Reference of LiO-IoT ontology comes later in the paper where I was initially confused when reading the explanation of the proposed gateway architecture. If ontology is publicly available please add a link to the resource via a footnote. The snapshot of the file provided to show the JSON to LiO-IoT mapping does not provide a clear picture for a reader who doesn't know the ontology. Thus, a consider describing them in detail otherwise providing the mapping files with an access link.

I was interested in reading the JSON to RDF mapping method that you have utilised. I assume this has a considerable weight when solving the heterogeneity in IoT data according to your proposed architecture. It would have been better if you have discussed further on the mapping of JSON into RDF format. A more generic solution for mapping indeed would be great in terms of reducing the extensive processing of data. Potentially, if JSON data output from a sensor could be streamed straight to generate knowledge graph according to the LiO-IoT schema, that would help to reduce some layers in your architecture. If you are interested Sergio J. et al's work, "J2RM" talks about a potential pathway for this type of mapping.

Authors seem to have put a lot of effort into integrating different protocols such as CoAP, MQTT to receive data from various sensors and actuators. This is a good effort. However, in my opinion, you should have put more effort into generating heterogeneous data (which of course you have already done since have considered data from mobile and multiple sensors). Otherwise, you are putting more emphasis on the engineering tasks instead of putting weight on generalizing the framework or emphasizing the main contribution. Further, I am not entirely sure why you would have an additional virtual sensor layer in the gateway. I read that this is one core component of the paper. So my suggestion is to expand on it a bit further.
Wouldn’t it be better to feed the data streams (from a sensor/actuator) directly into to the formation and structuring layer and then generate the required RDF triples (with JSON -> RDF)? You can attempt to aggregate, annotate the data as the as required in the formation layer. This is a thought that came to my mind when I go through the proposed architecture. So I think emphasizing more on this point would help to highlight the novelty in your approach.

I think this an interesting area which needs more research. As the authors mentioned there's a growing trend in this area with the proliferation of smart devices. However, in this paper, I see less emphasis on the word lightweight. How is it lightweight? You have provided comparisons with existing frameworks yet it did not highlight how your virtualization layer makes the difference. Further, you have alternate tuples with data packets. Here I was again a bit confused. What is the relationship between a tuple and data packet? Page 12 line 38.
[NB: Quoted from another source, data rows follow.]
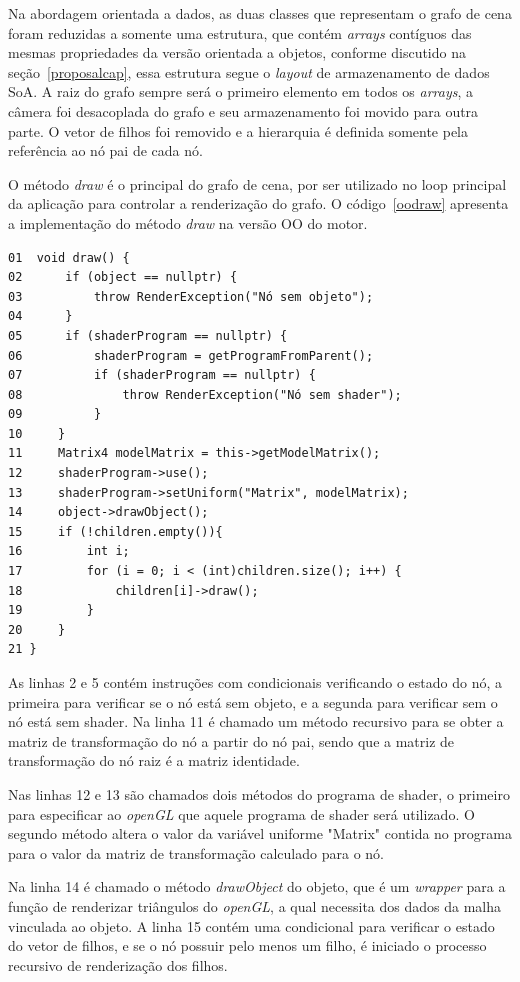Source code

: Na abordagem orientada a dados, as duas classes que representam o grafo de cena foram 
reduzidas a somente uma estrutura, que contém \textit{arrays} contíguos das mesmas 
propriedades da versão orientada a objetos, conforme discutido na 
seção~\ref{proposalcap}, essa estrutura segue o \textit{layout} de armazenamento de 
dados SoA. A raiz do grafo 
sempre será o primeiro elemento em todos os \textit{arrays}, a câmera foi desacoplada 
do grafo e seu armazenamento foi movido para outra parte. O vetor de filhos foi 
removido e a hierarquia é definida somente pela referência ao nó pai de cada nó.

O método \textit{draw} é o principal do grafo de cena, por ser 
utilizado no loop principal da aplicação para controlar a 
renderização do grafo. O código~\ref{oodraw} apresenta a 
implementação do método \textit{draw} na versão OO do motor.

\begin{lstlisting}[frame=single, caption={Método draw versão OO}, label=oodraw]
01  void draw() {
02      if (object == nullptr) {
03          throw RenderException("Nó sem objeto");
04      }
05      if (shaderProgram == nullptr) {
06          shaderProgram = getProgramFromParent();
07          if (shaderProgram == nullptr) {
08              throw RenderException("Nó sem shader");
09          }
10     }
11     Matrix4 modelMatrix = this->getModelMatrix();
12     shaderProgram->use();
13     shaderProgram->setUniform("Matrix", modelMatrix);
14     object->drawObject();
15     if (!children.empty()){
16         int i;
17         for (i = 0; i < (int)children.size(); i++) {
18             children[i]->draw();
19         }
20     }
21 }
\end{lstlisting}

As linhas 2 e 5 contém instruções com condicionais verificando o 
estado do nó, a primeira para verificar se o nó está sem objeto, 
e a segunda para verificar sem o nó está sem shader. Na linha 11 
é chamado um método recursivo para se obter a matriz de 
transformação do nó a partir do nó pai, sendo que a matriz de 
transformação do nó raiz é a matriz identidade.

Nas linhas 12 e 13 são chamados dois métodos do programa de shader, 
o primeiro para especificar ao \textit{openGL} que aquele programa de shader 
será utilizado. O segundo método altera o valor da variável 
uniforme "Matrix" contida no programa para o valor da matriz 
de transformação calculado para o nó.

Na linha 14 é chamado o método \textit{drawObject} do objeto, 
que é um \textit{wrapper} para a função de renderizar triângulos 
do \textit{openGL}, a qual necessita dos dados da malha vinculada 
ao objeto. A linha 15 contém uma condicional para verificar o 
estado do vetor de filhos, e se o nó possuir pelo menos um filho, 
é iniciado o processo recursivo de renderização dos filhos.

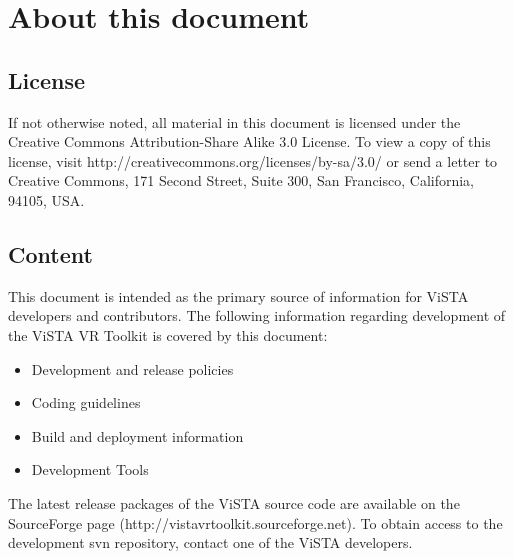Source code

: 



\section{About this document}

\subsection{License}
If not otherwise noted, all material in this document is licensed under the Creative Commons Attribution-Share Alike 3.0 License. 
To view a copy of this license, visit http://creativecommons.org/licenses/by-sa/3.0/ or send a letter to Creative Commons, 171 Second Street, Suite 300, San Francisco, California, 94105, USA.

\subsection{Content}

This document is intended as the primary source of information for ViSTA developers and contributors.
The following information regarding development of the ViSTA VR Toolkit is covered by this document:

\begin{itemize}
\item Development and release policies
\item Coding guidelines
\item Build and deployment information
\item Development Tools
\end{itemize}

The latest release packages of the ViSTA source code are available on the SourceForge page (http://vistavrtoolkit.sourceforge.net).
To obtain access to the development svn repository, contact one of the ViSTA developers.
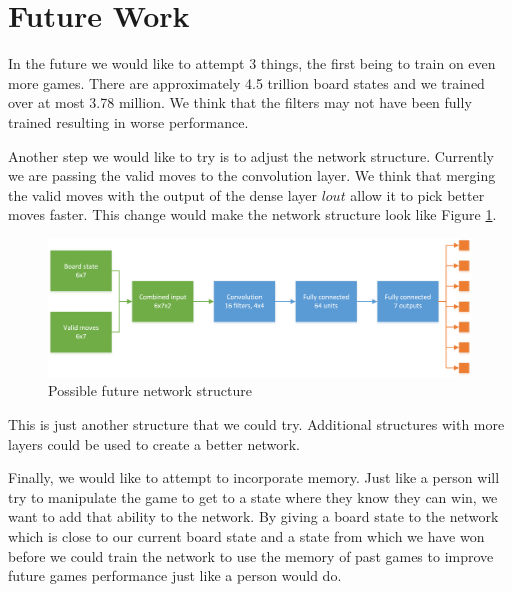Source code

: \section{Future Work}
In the future we would like to attempt 3 things, the first being to train on even more games. There are approximately 4.5 trillion board states and we trained over at most 3.78 million. We think that the filters may not have been fully trained resulting in worse performance. 

Another step we would like to try is to adjust the network structure. Currently we are passing the valid moves to the convolution layer. We think that merging the valid moves with the output of the dense layer $lout$ allow it to pick better moves faster. This change would make the network structure look like Figure \ref{fig:struct_future}.

\begin{figure}
  \includegraphics[width=\linewidth]{Network1.png}
  \caption{Possible future network structure}
  \label{fig:struct_future}
\end{figure}

This is just another structure that we could try. Additional structures with more layers could be used to create a better network. 

Finally, we would like to attempt to incorporate memory. Just like a person will try to manipulate the game to get to a state where they know they can win, we want to add that ability to the network. By giving a board state to the network which is close to our current board state and a state from which we have won before we could train the network to use the memory of past games to improve future games performance just like a person would do.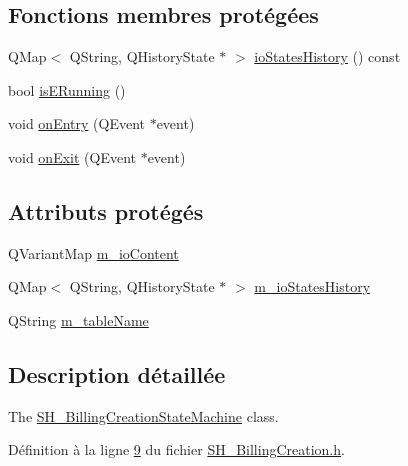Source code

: \subsection*{Fonctions membres protégées}
\begin{DoxyCompactItemize}
\item 
Q\-Map$<$ Q\-String, Q\-History\-State $\ast$ $>$ \hyperlink{classSH__InOutStateMachine_a13889998c6dcd17db984dd6ed1454e80}{io\-States\-History} () const 
\item 
bool \hyperlink{classSH__InOutStateMachine_ae6c7448fbe267b035017108a9ffdff2e}{is\-E\-Running} ()
\item 
void \hyperlink{classSH__GenericStateMachine_adfd82f2532595ed7c4bcf21f03cbb951}{on\-Entry} (Q\-Event $\ast$event)
\item 
void \hyperlink{classSH__GenericStateMachine_a4b36d60fa1876908493d3d07f191a30f}{on\-Exit} (Q\-Event $\ast$event)
\end{DoxyCompactItemize}
\subsection*{Attributs protégés}
\begin{DoxyCompactItemize}
\item 
Q\-Variant\-Map \hyperlink{classSH__InOutStateMachine_a8cfbc27eef057bf37b7711bdfef2077e}{m\-\_\-io\-Content}
\item 
Q\-Map$<$ Q\-String, Q\-History\-State $\ast$ $>$ \hyperlink{classSH__InOutStateMachine_ac46ad1af230e1b2156d805275690dec3}{m\-\_\-io\-States\-History}
\item 
Q\-String \hyperlink{classSH__InOutStateMachine_aa009eecc5ab6181358faafb5996b6006}{m\-\_\-table\-Name}
\end{DoxyCompactItemize}


\subsection{Description détaillée}
The \hyperlink{classSH__BillingCreationStateMachine}{S\-H\-\_\-\-Billing\-Creation\-State\-Machine} class. 

Définition à la ligne \hyperlink{SH__BillingCreation_8h_source_l00009}{9} du fichier \hyperlink{SH__BillingCreation_8h_source}{S\-H\-\_\-\-Billing\-Creation.\-h}.



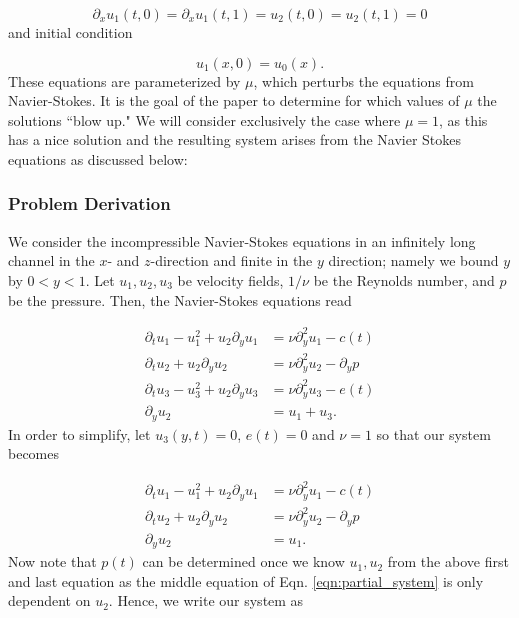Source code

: \documentclass{CUP-JNL-DTM}%
\theoremstyle{definition}
\numberwithin{equation}{section}
\begin{document}
\begin{equation}
    \partial_x u_1(t,0) = \partial_x u_1(t,1) = u_2(t,0) = u_2(t,1) = 0
\end{equation}
and initial condition 

\begin{equation}
    u_1(x,0) = u_0(x).  
\end{equation}
These equations are parameterized by $\mu$, which perturbs the equations from Navier-Stokes. It is the goal of the paper to determine for which values of $\mu$ the solutions ``blow up." We will consider exclusively the case where $\mu = 1$, as this has a nice solution and the resulting system arises from the Navier Stokes equations as discussed below:

\subsubsection{Problem Derivation}

We consider the incompressible Navier-Stokes equations in an infinitely long channel in the $x$- and $z$-direction and finite in the $y$ direction; namely we bound $y$ by $0 < y < 1$. Let $u_1, u_2, u_3$ be velocity fields, $1/\nu$ be the Reynolds number, and $p$ be the pressure. Then, the Navier-Stokes equations read

\begin{equation}
    \begin{split}
        \partial_t u_1 - u_1^2 + u_2\partial_yu_1 & = \nu \partial_y^2 u_1 - c(t) \\
        \partial_t u_2 + u_2 \partial_y u_2 & = \nu \partial_y^2 u_2 - \partial_y p \\
        \partial_t u_3 - u_3^2 + u_2\partial_y u_3 & = \nu \partial_y^2 u_3 - e(t) \\
        \partial_y u_2 & = u_1 + u_3. 
    \end{split}
\end{equation}
In order to simplify, let $u_3(y,t) = 0$, $e(t) = 0$ and $\nu = 1$ so that our system becomes 

\begin{equation}
    \begin{split}
        \partial_t u_1 - u_1^2 + u_2\partial_yu_1 & = \nu \partial_y^2 u_1 - c(t) \\
        \partial_t u_2 + u_2 \partial_y u_2 & = \nu \partial_y^2 u_2 - \partial_y p \\
        \partial_y u_2 & = u_1. 
    \end{split}
\label{eqn:partial_system}
\end{equation}
Now note that $p(t)$ can be determined once we know $u_1, u_2$ from the above first and last equation as the middle equation of Eqn. \ref{eqn:partial_system} is only dependent on $u_2$. Hence, we write our system as 
\end{document}
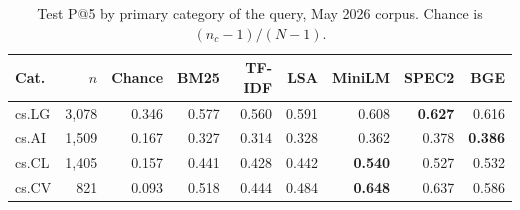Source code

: \begin{table}[!t]
\centering
\caption{Test P@5 by primary category of the query, May 2026 corpus. Chance is $(n_c-1)/(N-1)$.}
\label{tab:bycat}
\scriptsize
\setlength{\tabcolsep}{2.8pt}
\begin{tabular}{@{}lrrrrrrrr@{}}
\toprule
Cat. & $n$ & Chance & BM25 & TF-IDF & LSA & MiniLM & SPEC2 & BGE \\
\midrule
cs.LG & 3{,}078 & 0.346 & 0.577 & 0.560 & 0.591 & 0.608 & \textbf{0.627} & 0.616 \\
cs.AI & 1{,}509 & 0.167 & 0.327 & 0.314 & 0.328 & 0.362 & 0.378 & \textbf{0.386} \\
cs.CL & 1{,}405 & 0.157 & 0.441 & 0.428 & 0.442 & \textbf{0.540} & 0.527 & 0.532 \\
cs.CV & 821 & 0.093 & 0.518 & 0.444 & 0.484 & \textbf{0.648} & 0.637 & 0.586 \\
\bottomrule
\end{tabular}
\end{table}
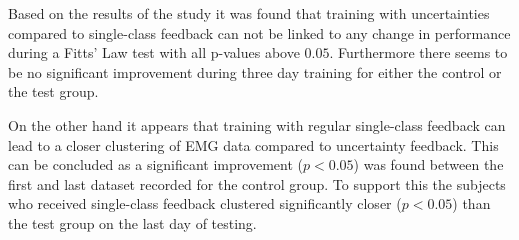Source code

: Based on the results of the study it was found that training with uncertainties compared to single-class feedback can not be linked to any change in performance during a Fitts' Law test with all p-values above $0.05$. Furthermore there seems to be no significant improvement during three day training for either the control or the test group. 

On the other hand it appears that training with regular single-class feedback can lead to a closer clustering of EMG data compared to uncertainty feedback. This can be concluded as a significant improvement ($p < 0.05$) was found between the first and last dataset recorded for the control group. To support this the subjects who received single-class feedback clustered significantly closer ($p < 0.05$) than the test group on the last day of testing.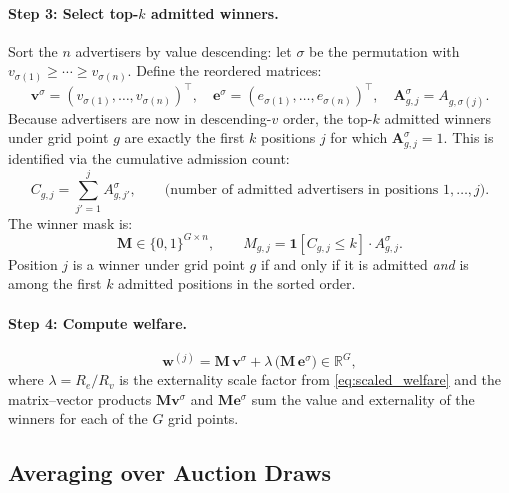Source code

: \documentclass[11pt]{article}
\begin{document}
\paragraph{Step 3: Select top-$k$ admitted winners.}
Sort the $n$ advertisers by value descending:
let $\sigma$ be the permutation with $v_{\sigma(1)} \geq \cdots \geq v_{\sigma(n)}$.
Define the reordered matrices:
\begin{equation}
    \mathbf{v}^{\sigma} = (v_{\sigma(1)},\ldots,v_{\sigma(n)})^{\!\top},\quad
    \mathbf{e}^{\sigma} = (e_{\sigma(1)},\ldots,e_{\sigma(n)})^{\!\top},\quad
    \mathbf{A}^{\sigma}_{g,j} = A_{g,\sigma(j)}.
\end{equation}
Because advertisers are now in descending-$v$ order, the top-$k$ admitted
winners under grid point $g$ are exactly the first $k$ positions $j$ for
which $\mathbf{A}^{\sigma}_{g,j} = 1$.
This is identified via the cumulative admission count:
\begin{equation}
    C_{g,j} = \sum_{j'=1}^{j} A^{\sigma}_{g,j'}, \qquad
    \text{(number of admitted advertisers in positions } 1, \ldots, j\text{)}.
\end{equation}
The winner mask is:
\begin{equation}
    \mathbf{M} \in \{0,1\}^{G \times n}, \qquad
    M_{g,j} = \mathbf{1}[C_{g,j} \leq k]\cdot A^{\sigma}_{g,j}.
    \label{eq:winner_mask}
\end{equation}
Position $j$ is a winner under grid point $g$ if and only if it is admitted
\emph{and} is among the first $k$ admitted positions in the sorted order.

\paragraph{Step 4: Compute welfare.}
\begin{equation}
    \mathbf{w}^{(j)} = \mathbf{M}\,\mathbf{v}^{\sigma}
                     + \lambda\,\bigl(\mathbf{M}\,\mathbf{e}^{\sigma}\bigr)
                     \in \mathbb{R}^{G},
    \label{eq:auction_welfare}
\end{equation}
where $\lambda = R_e / R_v$ is the externality scale factor from
\eqref{eq:scaled_welfare} and the matrix--vector products
$\mathbf{M}\mathbf{v}^{\sigma}$ and $\mathbf{M}\mathbf{e}^{\sigma}$
sum the value and externality of the winners for each of the $G$ grid points.

\subsection{Averaging over Auction Draws}
\end{document}
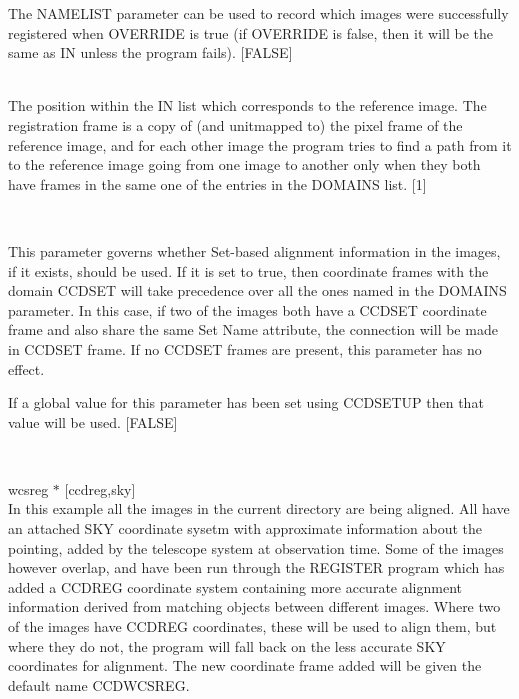\documentclass[twoside,11pt]{article}
\newcommand{\htmlref}[2]{#1}
\renewcommand{\_}{\texttt{\symbol{95}}}
\newcommand{\xroutine}[1]{\htmlref{{\sc #1}}{#1}}
\newcommand{\sstexamples}[1]{
   \item[Examples:] \mbox{} \\
   \vspace{-3.5ex}
   \begin{description}
      #1
   \end{description}
}
\newcommand{\sstsubsection}[1]{ \item[{#1}] \mbox{} \\}
\newcommand{\sstexamplesubsection}[2]{\sloppy \item{\ssttt #1} \mbox{} \\ #2 }
\newcommand{\sstexamples}[1]{
      \item[Examples:] \\
      \begin{description}
         #1
      \end{description}
      \\
   }
\newcommand{\sstsubsection}[1]{\item[{#1}]}
\newcommand{\sstexamplesubsection}[2]{\item[{\ssttt #1}] #2}
\begin{document}
{{{         The NAMELIST parameter can be used to record which images were
         successfully registered when OVERRIDE is true (if OVERRIDE is
         false, then it will be the same as IN unless the program fails).
         [FALSE]
      }
      \sstsubsection{ 
         REFPOS = \_INTEGER (Read)
      } {
         The position within the IN list which corresponds to the
         reference image.  The registration frame is a copy of (and
         unitmapped to) the pixel frame of the reference image,
         and for each other image the program tries to find a path from
         it to the reference image going from one image to another only
         when they both have frames in the same one of the entries in
         the DOMAINS list.
         [1]
      }
      \sstsubsection{
         USESET = \_LOGICAL (Read)
      } {
         This parameter governs whether Set-based alignment 
         information in the images, if it exists, should be used. 
         If it is set to true, then coordinate frames with the 
         domain CCD\_SET will take precedence over all the ones named 
         in the DOMAINS parameter.  In this case, if two of the images
         both have a CCD\_SET coordinate frame and also share the
         same Set Name attribute, the connection will be made in
         CCD\_SET frame.  If no CCD\_SET frames are present, this
         parameter has no effect.

         If a global value for this parameter has been set using 
         \xroutine{CCDSETUP} then that value will be used.
         [FALSE]
      }
   }
   \sstexamples{
      \sstexamplesubsection{
         wcsreg $*$ [ccd\_reg,sky]
      }{
         In this example all the images in the current directory are
         being aligned.  All have an attached SKY coordinate sysetm
         with approximate information about the pointing, added by the
         telescope system at observation time.  Some of the images
         however overlap, and have been run through the REGISTER
         program which has added a CCD\_REG coordinate system
         containing more accurate alignment information derived from
         matching objects between different images.  Where two of the
         images have CCD\_REG coordinates, these will be used to align
         them, but where they do not, the program will fall back on
         the less accurate SKY coordinates for alignment.  The new
         coordinate frame added will be given the default name
         CCD\_WCSREG.

}}}
\end{document}
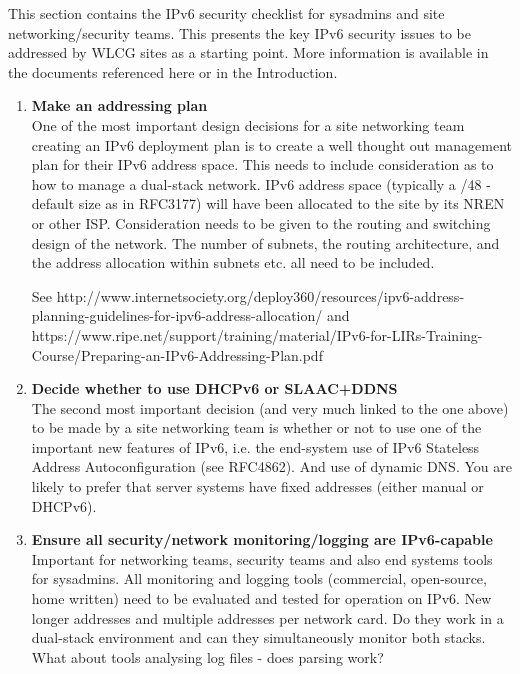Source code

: 
This section contains the IPv6 security checklist for sysadmins and site networking/security teams. This presents the key IPv6 security issues to be addressed by WLCG sites as a starting point. More information is available in the documents referenced here or in the Introduction. 



\begin{enumerate}


\item {\bf Make an addressing plan}\\
One of the most important design decisions for a site networking team creating an IPv6 deployment plan is to create a well thought out management plan for their IPv6 address space. This needs to include consideration as to how to manage a dual-stack network. IPv6 address space (typically a /48 - default size as in RFC3177) will have been allocated to the site by its NREN or other ISP. Consideration needs to be given to the routing and switching design of the network. The number of subnets, the routing architecture, and the address allocation within subnets etc. all need to be included. 

See http://www.internetsociety.org/deploy360/resources/ipv6-address-planning-guidelines-for-ipv6-address-allocation/   and https://www.ripe.net/support/training/material/IPv6-for-LIRs-Training-Course/Preparing-an-IPv6-Addressing-Plan.pdf  


\item {\bf Decide whether to use DHCPv6 or SLAAC+DDNS} \\
The second most important decision (and very much linked to the one above) to be made by a site networking team is whether or not to use one of the important new features of IPv6, i.e. the end-system use of  IPv6 Stateless Address Autoconfiguration (see RFC4862).  And use of dynamic DNS.  You are likely to prefer that server systems have fixed addresses (either manual or DHCPv6).



\item {\bf Ensure all security/network monitoring/logging are IPv6-capable}\\
Important for networking teams, security teams and also end systems tools for sysadmins. All monitoring and logging tools (commercial, open-source, home written) need to be evaluated and tested for operation on IPv6. New longer addresses and multiple addresses per network card. Do they work in a dual-stack environment and can they simultaneously monitor both stacks.  What about tools analysing log files - does parsing work?



\end{enumerate}
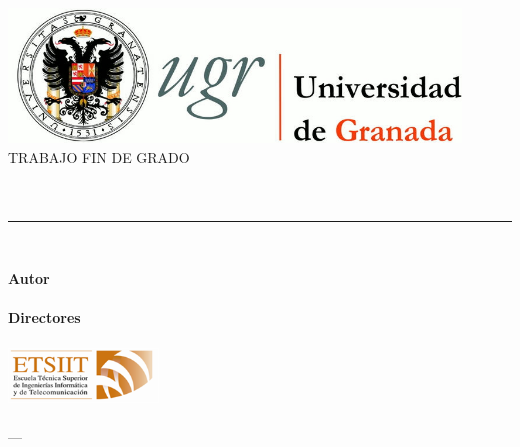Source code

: \thispagestyle{empty}


\begin{titlepage}

  \newlength{\centeroffset}
  \setlength{\centeroffset}{-0.5\oddsidemargin}
  \addtolength{\centeroffset}{0.5\evensidemargin}
  \thispagestyle{empty}

  \noindent\hspace*{\centeroffset}\begin{minipage}{\textwidth}

    \centering
    \includegraphics[width=0.9\textwidth]{gfx/logo_ugr.jpg}\\[1.4cm]

    \textsc{ \Large TRABAJO FIN DE GRADO\\[0.2cm]}
    \textsc{ \myDegree}\\[1cm]
    {\huge\bfseries \myTitle\\
    }
    \noindent\rule[-1ex]{\textwidth}{3pt}\\[3.5ex]
    {\large\bfseries \mySubtitle}
  \end{minipage}

  \vspace{2.5cm}
  \noindent\hspace*{\centeroffset}\begin{minipage}{\textwidth}
    \centering

    \textbf{Autor}\\ {\myName}\\[2.5ex]
    \textbf{Directores}\\
    {\myProf}\\[2cm]
    \includegraphics[width=0.3\textwidth]{gfx/etsiit_logo.png}\\[0.1cm]
    \textsc{\myFaculty}\\
    \textsc{---}\\
    \myTime
  \end{minipage}
  
\end{titlepage}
As per the conclusion, you have suggested three contributions. I agree that these are all required improvements. However, my understanding is, the paper needs a bit more reshaping to highlight the main focus. Otherwise, discuss how each of the contributions that you have mentioned in the conclusion section is addressed with your proposed architecture rather focusing more on the engineering aspect of the system. That is how LiO-IoT makes the architecture light compared to existing literature (Weigh the discussion more on how the LiO-IoT ontology helps to provide a quick response of the requested user query as you have stated in the conclusion), how sensor virtualization makes it scalable and what are the pros and cons this layer brings in terms of performance and other required parameters.

Minor comments

You have interchangeably used the word lightweight ontology and LiO-IoT ontology. I assume you mean the same thing. So to be consistent, I propose to stick to one terminology throughout the paper.

Page 1 line 50: I think it should be *shared vocabularies instead of "share vocabularies" and *important role, instead of "important rule".

You haven't defined the abbreviation SWoT before using it. Inline 43 you can first define it before using.

Page 8 line 32: I think this should be RDF triple, not triplet.

Page 12 line 35: "From Figure 11 (10 and ??)" Not clear what this means.